Development and Characterization of Monoclonal Antibodies to Botulinum Neurotoxin Type E

Abstract

Botulism is a devastating disease caused by botulinum neurotoxins (BoNTs) secreted primarily by Clostridium botulinum. Mouse bioassays without co-inoculation with antibodies are the standard method for the detection of BoNTs, but are not capable of distinguishing between the different serotypes (A-G). Most foodborne intoxications are caused by serotypes BoNT/A and BoNT/B. BoNT/E outbreaks are most often observed in northern coastal regions and are associated with eating contaminated marine animals and other fishery products. Sandwich enzyme-linked immunosorbent assays (ELISAs) were developed for the detection of BoNT/E3. Monoclonal antibodies (mAbs) were generated against BoNT/E3 by immunizing with recombinant peptide fragments of the light and heavy chains of BoNT/E3. In all, 12 mAbs where characterized for binding to both the recombinant peptides and holotoxin, as well as their performance in Western blots and sandwich ELISAs. The most sensitive sandwich assay, using different mAbs for capture and detection, exhibited a limit of detection of 0.2 ng/ml in standard buffer matrix and 10 ng/mL in fish product matrices. By employing two different mAbs for capture and detection, a more standardized sandwich assay was constructed. Development of sensitive and selective mAbs to BoNT/E would help in the initial screening of potential food contamination, speeding diagnosis and reducing use of laboratory animals.
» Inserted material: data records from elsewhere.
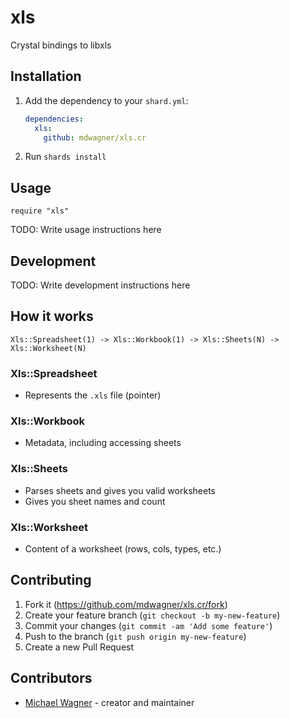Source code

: # xls

Crystal bindings to libxls

## Installation

1. Add the dependency to your `shard.yml`:

   ```yaml
   dependencies:
     xls:
       github: mdwagner/xls.cr
   ```

2. Run `shards install`

## Usage

```crystal
require "xls"
```

TODO: Write usage instructions here

## Development

TODO: Write development instructions here

## How it works

```
Xls::Spreadsheet(1) -> Xls::Workbook(1) -> Xls::Sheets(N) -> Xls::Worksheet(N)
```

### Xls::Spreadsheet

- Represents the `.xls` file (pointer)

### Xls::Workbook

- Metadata, including accessing sheets

### Xls::Sheets

- Parses sheets and gives you valid worksheets
- Gives you sheet names and count

### Xls::Worksheet

- Content of a worksheet (rows, cols, types, etc.)

## Contributing

1. Fork it (<https://github.com/mdwagner/xls.cr/fork>)
2. Create your feature branch (`git checkout -b my-new-feature`)
3. Commit your changes (`git commit -am 'Add some feature'`)
4. Push to the branch (`git push origin my-new-feature`)
5. Create a new Pull Request

## Contributors

- [Michael Wagner](https://github.com/mdwagner) - creator and maintainer
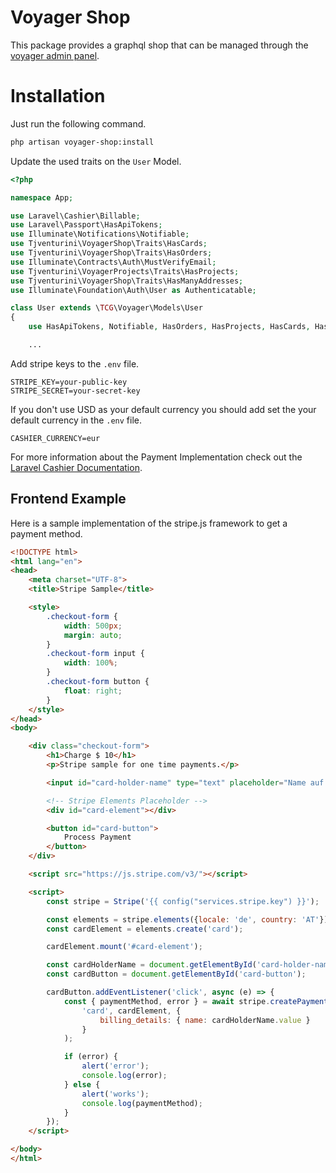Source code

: # Voyager Shop

This package provides a graphql shop that can be managed through the [voyager admin panel](https://laravelvoyager.com/).

# Installation

Just run the following command.

```bash
php artisan voyager-shop:install
```

Update the used traits on the `User` Model.

```php
<?php

namespace App;

use Laravel\Cashier\Billable;
use Laravel\Passport\HasApiTokens;
use Illuminate\Notifications\Notifiable;
use Tjventurini\VoyagerShop\Traits\HasCards;
use Tjventurini\VoyagerShop\Traits\HasOrders;
use Illuminate\Contracts\Auth\MustVerifyEmail;
use Tjventurini\VoyagerProjects\Traits\HasProjects;
use Tjventurini\VoyagerShop\Traits\HasManyAddresses;
use Illuminate\Foundation\Auth\User as Authenticatable;

class User extends \TCG\Voyager\Models\User
{
    use HasApiTokens, Notifiable, HasOrders, HasProjects, HasCards, HasManyAddresses, Billable;

    ...
```

Add stripe keys to the `.env` file.

```
STRIPE_KEY=your-public-key
STRIPE_SECRET=your-secret-key
```

If you don't use USD as your default currency you should add set the your default currency in the `.env` file.

```
CASHIER_CURRENCY=eur
```

For more information about the Payment Implementation check out the [Laravel Cashier Documentation](https://laravel.com/docs/billing).

## Frontend Example

Here is a sample implementation of the stripe.js framework to get a payment method.

```html
<!DOCTYPE html>
<html lang="en">
<head>
    <meta charset="UTF-8">
    <title>Stripe Sample</title>

    <style>
        .checkout-form {
            width: 500px;
            margin: auto;
        }
        .checkout-form input {
            width: 100%;
        }
        .checkout-form button {
            float: right;
        }
    </style>
</head>
<body>

    <div class="checkout-form">
        <h1>Charge $ 10</h1>
        <p>Stripe sample for one time payments.</p>

        <input id="card-holder-name" type="text" placeholder="Name auf der Karte">

        <!-- Stripe Elements Placeholder -->
        <div id="card-element"></div>

        <button id="card-button">
            Process Payment
        </button>
    </div>

    <script src="https://js.stripe.com/v3/"></script>

    <script>
        const stripe = Stripe('{{ config("services.stripe.key") }}');

        const elements = stripe.elements({locale: 'de', country: 'AT'});
        const cardElement = elements.create('card');

        cardElement.mount('#card-element');

        const cardHolderName = document.getElementById('card-holder-name');
        const cardButton = document.getElementById('card-button');

        cardButton.addEventListener('click', async (e) => {
            const { paymentMethod, error } = await stripe.createPaymentMethod(
                'card', cardElement, {
                    billing_details: { name: cardHolderName.value }
                }
            );

            if (error) {
                alert('error');
                console.log(error);
            } else {
                alert('works');
                console.log(paymentMethod);
            }
        });
    </script>

</body>
</html>
```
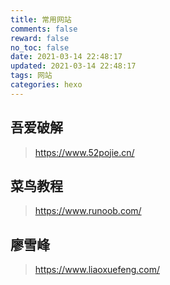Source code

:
 ```yaml
---
title: 常用网站
comments: false
reward: false
no_toc: false
date: 2021-03-14 22:48:17
updated: 2021-03-14 22:48:17
tags: 网站
categories: hexo
---
```


## 吾爱破解

> https://www.52pojie.cn/

## 菜鸟教程

> https://www.runoob.com/

## 廖雪峰
> https://www.liaoxuefeng.com/




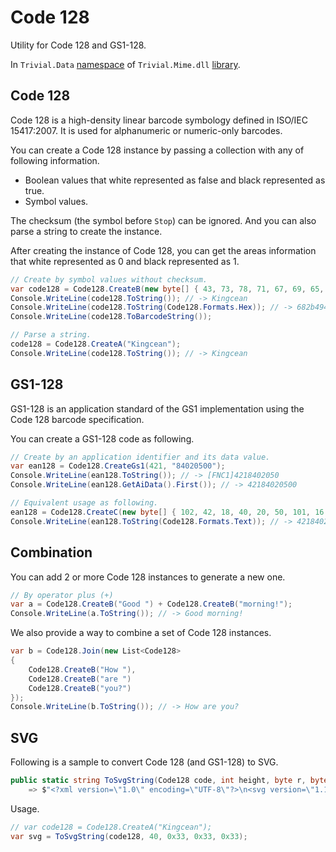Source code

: # Code 128

Utility for Code 128 and GS1-128.

In `Trivial.Data` [namespace](../) of `Trivial.Mime.dll` [library](../../).

## Code 128

Code 128 is a high-density linear barcode symbology defined in ISO/IEC 15417:2007.
It is used for alphanumeric or numeric-only barcodes.

You can create a Code 128 instance by passing a collection with any of following information.

- Boolean values that white represented as false and black represented as true.
- Symbol values.

The checksum (the symbol before `Stop`) can be ignored. And you can also parse a string to create the instance.

After creating the instance of Code 128, you can get the areas information that white represented as 0 and black represented as 1.

```csharp
// Create by symbol values without checksum.
var code128 = Code128.CreateB(new byte[] { 43, 73, 78, 71, 67, 69, 65, 78 });
Console.WriteLine(code128.ToString()); // -> Kingcean
Console.WriteLine(code128.ToString(Code128.Formats.Hex)); // -> 682b494e474345414e406a
Console.WriteLine(code128.ToBarcodeString());

// Parse a string.
code128 = Code128.CreateA("Kingcean");
Console.WriteLine(code128.ToString()); // -> Kingcean
```

## GS1-128

GS1-128 is an application standard of the GS1 implementation using the Code 128 barcode specification.

You can create a GS1-128 code as following.

```csharp
// Create by an application identifier and its data value.
var ean128 = Code128.CreateGs1(421, "84020500");
Console.WriteLine(ean128.ToString()); // -> [FNC1]4218402050
Console.WriteLine(ean128.GetAiData().First()); // -> 42184020500

// Equivalent usage as following.
ean128 = Code128.CreateC(new byte[] { 102, 42, 18, 40, 20, 50, 101, 16 });
Console.WriteLine(ean128.ToString(Code128.Formats.Text)); // -> 42184020500
```

## Combination

You can add 2 or more Code 128 instances to generate a new one.

```csharp
// By operator plus (+)
var a = Code128.CreateB("Good ") + Code128.CreateB("morning!");
Console.WriteLine(a.ToString()); // -> Good morning!
```

We also provide a way to combine a set of Code 128 instances.

```csharp
var b = Code128.Join(new List<Code128>
{
    Code128.CreateB("How "),
    Code128.CreateB("are ")
    Code128.CreateB("you?")
});
Console.WriteLine(b.ToString()); // -> How are you?
```

## SVG

Following is a sample to convert Code 128 (and GS1-128) to SVG.

```csharp
public static string ToSvgString(Code128 code, int height, byte r, byte g, byte b)
    => $"<?xml version=\"1.0\" encoding=\"UTF-8\"?>\n<svg version=\"1.1\" xmlns=\"http://www.w3.org/2000/svg\" xmlns:xlink=\"http://www.w3.org/1999/xlink\"><g><path d=\"{code.ToPathString(height)}\" stroke=\"#{r:x2)}{g:x2}{b:x2}\"></path></g></svg>";
```

Usage.

```csharp
// var code128 = Code128.CreateA("Kingcean");
var svg = ToSvgString(code128, 40, 0x33, 0x33, 0x33);
```
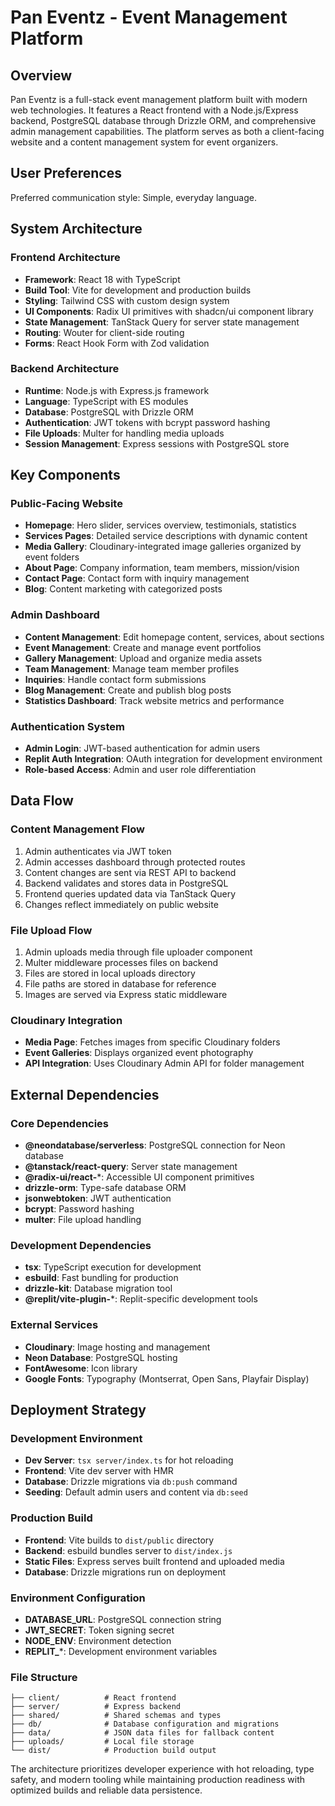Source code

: # Pan Eventz - Event Management Platform

## Overview

Pan Eventz is a full-stack event management platform built with modern web technologies. It features a React frontend with a Node.js/Express backend, PostgreSQL database through Drizzle ORM, and comprehensive admin management capabilities. The platform serves as both a client-facing website and a content management system for event organizers.

## User Preferences

Preferred communication style: Simple, everyday language.

## System Architecture

### Frontend Architecture
- **Framework**: React 18 with TypeScript
- **Build Tool**: Vite for development and production builds
- **Styling**: Tailwind CSS with custom design system
- **UI Components**: Radix UI primitives with shadcn/ui component library
- **State Management**: TanStack Query for server state management
- **Routing**: Wouter for client-side routing
- **Forms**: React Hook Form with Zod validation

### Backend Architecture
- **Runtime**: Node.js with Express.js framework
- **Language**: TypeScript with ES modules
- **Database**: PostgreSQL with Drizzle ORM
- **Authentication**: JWT tokens with bcrypt password hashing
- **File Uploads**: Multer for handling media uploads
- **Session Management**: Express sessions with PostgreSQL store

## Key Components

### Public-Facing Website
- **Homepage**: Hero slider, services overview, testimonials, statistics
- **Services Pages**: Detailed service descriptions with dynamic content
- **Media Gallery**: Cloudinary-integrated image galleries organized by event folders
- **About Page**: Company information, team members, mission/vision
- **Contact Page**: Contact form with inquiry management
- **Blog**: Content marketing with categorized posts

### Admin Dashboard
- **Content Management**: Edit homepage content, services, about sections
- **Event Management**: Create and manage event portfolios
- **Gallery Management**: Upload and organize media assets
- **Team Management**: Manage team member profiles
- **Inquiries**: Handle contact form submissions
- **Blog Management**: Create and publish blog posts
- **Statistics Dashboard**: Track website metrics and performance

### Authentication System
- **Admin Login**: JWT-based authentication for admin users
- **Replit Auth Integration**: OAuth integration for development environment
- **Role-based Access**: Admin and user role differentiation

## Data Flow

### Content Management Flow
1. Admin authenticates via JWT token
2. Admin accesses dashboard through protected routes
3. Content changes are sent via REST API to backend
4. Backend validates and stores data in PostgreSQL
5. Frontend queries updated data via TanStack Query
6. Changes reflect immediately on public website

### File Upload Flow
1. Admin uploads media through file uploader component
2. Multer middleware processes files on backend
3. Files are stored in local uploads directory
4. File paths are stored in database for reference
5. Images are served via Express static middleware

### Cloudinary Integration
- **Media Page**: Fetches images from specific Cloudinary folders
- **Event Galleries**: Displays organized event photography
- **API Integration**: Uses Cloudinary Admin API for folder management

## External Dependencies

### Core Dependencies
- **@neondatabase/serverless**: PostgreSQL connection for Neon database
- **@tanstack/react-query**: Server state management
- **@radix-ui/react-***: Accessible UI component primitives
- **drizzle-orm**: Type-safe database ORM
- **jsonwebtoken**: JWT authentication
- **bcrypt**: Password hashing
- **multer**: File upload handling

### Development Dependencies
- **tsx**: TypeScript execution for development
- **esbuild**: Fast bundling for production
- **drizzle-kit**: Database migration tool
- **@replit/vite-plugin-***: Replit-specific development tools

### External Services
- **Cloudinary**: Image hosting and management
- **Neon Database**: PostgreSQL hosting
- **FontAwesome**: Icon library
- **Google Fonts**: Typography (Montserrat, Open Sans, Playfair Display)

## Deployment Strategy

### Development Environment
- **Dev Server**: `tsx server/index.ts` for hot reloading
- **Frontend**: Vite dev server with HMR
- **Database**: Drizzle migrations via `db:push` command
- **Seeding**: Default admin users and content via `db:seed`

### Production Build
- **Frontend**: Vite builds to `dist/public` directory
- **Backend**: esbuild bundles server to `dist/index.js`
- **Static Files**: Express serves built frontend and uploaded media
- **Database**: Drizzle migrations run on deployment

### Environment Configuration
- **DATABASE_URL**: PostgreSQL connection string
- **JWT_SECRET**: Token signing secret
- **NODE_ENV**: Environment detection
- **REPLIT_***: Development environment variables

### File Structure
```
├── client/          # React frontend
├── server/          # Express backend
├── shared/          # Shared schemas and types
├── db/              # Database configuration and migrations
├── data/            # JSON data files for fallback content
├── uploads/         # Local file storage
└── dist/            # Production build output
```

The architecture prioritizes developer experience with hot reloading, type safety, and modern tooling while maintaining production readiness with optimized builds and reliable data persistence.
Keywords: BoNT/E; ELISA; botulinum neurotoxin serotype E; immunoassay; monoclonal antibodies.

Figure 1

Peptide fragments of botulinum neurotoxins (BoNT)/E3. Glutathione S-transferase (GST) was fused on the N-terminus of each peptide.

Figure 2

Western blots of BoNT/E3 nicked holotoxin with and without dithiothreitol (DTT). Bands (HT = holotoxin; HC = heavy chain; LC = light chain) were visualized by the following: (a) lanes 1–2, silver stain; lanes 3–4, BoE 71-9; lanes 5–6, BoE 71-14; lanes 7–8, BoE 71-95; lanes 9–10, BoE 66-29; lanes 11–12, BoE 66-81; lanes 13–14, BoE 66-106; lanes 15–16, BoE 33-13-17-4; lanes 17–18, BoE 34-16; (b) lanes 1–2, silver stain; lanes 3–4 BoE 9-15; lanes 5–6, BoE 33-10; 7–8 BoE 33-12. (BoE 33-17-9 not shown). The silver stained (lanes 1–2) band ~80 kDa is unknown/unidentified material not recognized by the antibodies.

Figure 3

Epitope identification of anti-BoNT/E3 mAbs. Epitope location is based on antibody binding to recombinant toxin-GST fusion peptides. Diagram is drawn to approximate scale. The predicted transmembrane (K423 to I847) and receptor binding (K848 to K1253) domains are indicated.

Figure 4

A capture ELISA for the detection of BoNT/E3 holotoxin using mAb BoE 66-29 as the capture antibody paired with biotinylated mAbs BoE 9-15, BoE 71-9, or BoE 71-95 as the detector antibody. Points represent average (n = 3) measurements, error bars are standard deviation, and the horizontal dashed lines equal the average of the zero spike plus three standard deviation (SD). Where not visible, error bars are within the symbols.

Figure 5

Analysis of matrix effects in the BoNT/E3 holotxin sandwich ELISA. The matrices (a) Salmon and Tobiko roe rinsates and (b) canned mackerel at dilutions of 1:100, 1:250, and 1:500 were spiked with BoNT/E3 holotoxin and are shown alongside the standard curve (blue circles) using 3% non-fat dried milk in tris buffered saline with Tween 20 (TBST) as the matrix. Where not visible, error bars are within the symbols.